Of course, the quantity of True Chaos inside the wave was breathtaking. It was actually incalculable. Khan could change the weather in entire quadrants, taking over their symphony.
Yet, that still meant relying on the world’s mana, and that pitch-black attack was bigger than anything Khan had ever produced without doing that.
The world on the left side of the floating mountain wasn’t the same after the wave finished crashing.
For once, the giant mountain with the elliptical gate wasn’t floating anymore. The wave had refilled the gap under its base, solidifying to turn into new ground.
Something similar happened to the battlefield’s left side, creating a messy mountain chain that stretched as far as the eye could see.
And, something exploded among that just-formed mountain chain, revealing a dark-red figure digging through its fabric to climb back out in the open. The Emperor jumped onto a slope, showing how the apocalyptic wave had been able to push him away.
Khan didn’t really have to think or review the event. The long-haired alien, or Maker, had already given him the answers he needed. His opponent could manipulate the True Chaos to the point of giving birth to stars, so his twin had to have the ability to produce enough energy to build them.
"[My twin is so unsophisticated]," The Maker sighed, also inspecting the mess on the other side of the battlefield. "[Our dear Father never gave us names, but I call him the Source]."
The Emperor never looked in Khan’s direction, snapping him out of that giant distraction. Still, his brain didn’t have the gift of stopping churning thoughts, awarding him with a terrifying realization.
Both the Maker and the Source wielded truly shocking powers to the point that Khan would struggle to believe them if he hadn’t seen them in action with his own eyes.
However, there was something even bigger behind all that. The alien twins had only inherited parts of their Father’s powers, meaning the True Chaos’ God could wield both and probably more.

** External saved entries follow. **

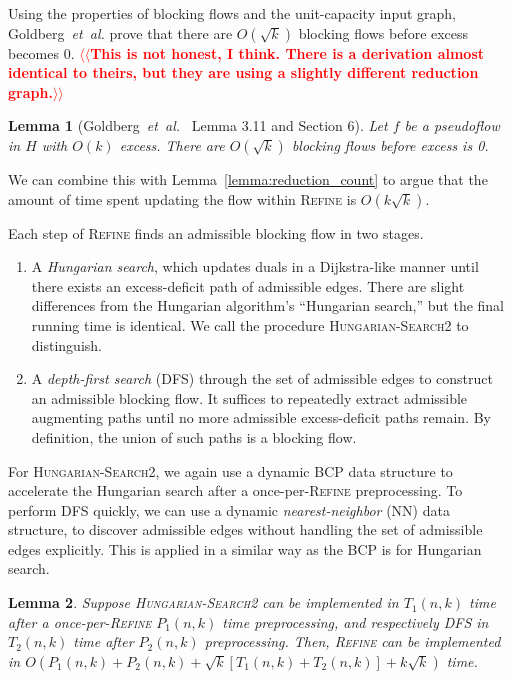 \documentclass[11pt]{article}
\makeatletter
\def\etal{\textsl{et~al.}}
\theoremstyle{plain}
\newtheorem{lemma}{Lemma}[section]
\numberwithin{figure}{section}
\def\n@te#1{\textsf{\boldmath \textbf{$\langle\!\langle$#1$\rangle\!\rangle$}}\leavevmode}
\def\note#1{\textcolor{red}{\n@te{#1}}}
\makeatother
\begin{document}
Using the properties of blocking flows and the unit-capacity input graph,
Goldberg~{\etal} prove that there are $O(\sqrt{k})$ blocking flows before
excess becomes 0.
\note{This is not honest, I think. There is a derivation almost identical to theirs, but they are using a slightly different reduction graph.}

\begin{lemma}[Goldberg~{\etal}~\cite{GHKT17} Lemma 3.11 and Section 6]
Let $f$ be a pseudoflow in $H$ with $O(k)$ excess.
There are $O(\sqrt{k})$ blocking flows before excess is 0.
\end{lemma}

We can combine this with Lemma~\ref{lemma:reduction_count} to argue that the
amount of time spent updating the flow within \textsc{Refine} is
$O(k\sqrt{k})$.

Each step of \textsc{Refine} finds an admissible blocking flow in two stages.
\begin{enumerate}
\item A \emph{Hungarian search}, which updates duals in a Dijkstra-like
	manner until there exists an excess-deficit path of admissible edges.
	There are slight differences from the Hungarian algorithm's ``Hungarian
	search,'' but the final running time is identical.
	We call the procedure \textsc{Hungarian-Search2} to distinguish.

\item A \emph{depth-first search} (\textsc{DFS}) through the set of admissible
	edges to construct an admissible blocking flow.
	It suffices to repeatedly extract admissible augmenting paths until
	no more admissible excess-deficit paths remain.
	By definition, the union of such paths is a blocking flow.
\end{enumerate}
For \textsc{Hungarian-Search2}, we again use a dynamic BCP data structure to
accelerate the Hungarian search after a once-per-\textsc{Refine} preprocessing.
To perform \textsc{DFS} quickly, we can use a dynamic \emph{nearest-neighbor}
(NN) data structure, to discover admissible edges without handling the set of
admissible edges explicitly.
This is applied in a similar way as the BCP is for Hungarian search.

\begin{lemma}
Suppose \textsc{Hungarian-Search2} can be implemented in $T_1(n, k)$ time after
a once-per-\textsc{Refine} $P_1(n, k)$ time preprocessing, and respectively
\textsc{DFS} in $T_2(n, k)$ time after $P_2(n, k)$ preprocessing.
Then, \textsc{Refine} can be implemented in
$O(P_1(n, k) + P_2(n, k) + \sqrt{k}[T_1(n, k) + T_2(n, k)] + k\sqrt{k})$ time.
\end{lemma}
\end{document}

That was the scale of going against a being that could create a whole universe, and Khan had to admit that his hopes dwindled by the second. No matter how he reviewed the issue, victory looked impossible, but he would fight nonetheless.

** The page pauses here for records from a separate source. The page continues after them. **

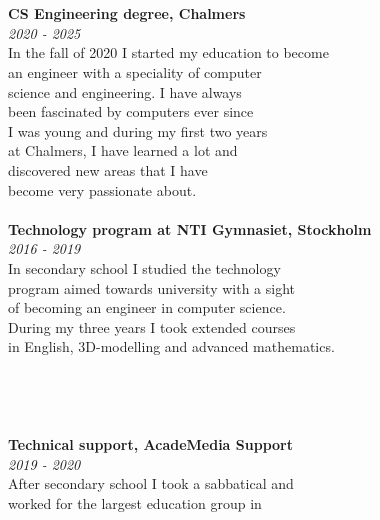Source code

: \documentclass[11pt,oneside,a4paper,titlepage]{article}
\begin{document}
\begin{tcolorbox}
\begin{minipage}[t]{12cm}
        \begin{tcolorbox}[grow to left by=-10pt,colframe=white,colback=white,sharp corners]
            {\selectfont
                \\
                \\\textbf{CS Engineering degree, Chalmers} \\
                \emph{2020 - 2025} \\
                In the fall of 2020 I started my education to become\\
                an engineer with a speciality of computer\\
                science and engineering. I have always\\
                been fascinated by computers ever since\\
                I was young and during my first two years\\
                at Chalmers, I have learned a lot and\\
                discovered new areas that I have\\
                become very passionate about.\\\\
                \textbf{Technology program at NTI Gymnasiet, Stockholm} \\
                \emph{2016 - 2019} \\
                In secondary school I studied the technology\\
                program aimed towards university with a sight\\
                of becoming an engineer in computer science.\\
                During my three years I took extended courses\\
                in English, 3D-modelling and advanced mathematics.\\\\\\
                \\
                \\\textbf{Technical support, AcadeMedia Support}\\
                \emph{2019 - 2020}\\
                After secondary school I took a sabbatical and\\
                worked for the largest education group in\\
}
\end{tcolorbox}
\end{minipage}
\end{tcolorbox}
\end{document}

"Maker, I must apologize," Khan announced, reclaiming the alien’s scarlet gaze. "I planned to test the waters in the hope of saving something for later, but it seems I disrespected you."
Khan lifted his hand, and mana immediately came out of his palm, gathering and condensing above it until it turned into a mass of thundering sparks.
Each flashing spark released a thunderous noise, but they gradually morphed, growing deeper and gaining a certain rhythm that almost made it resemble a growl.
"This is no star," Khan declared, glancing at the unstable mass of mana hovering above his palm, "But I’m pretty sure it can eat those."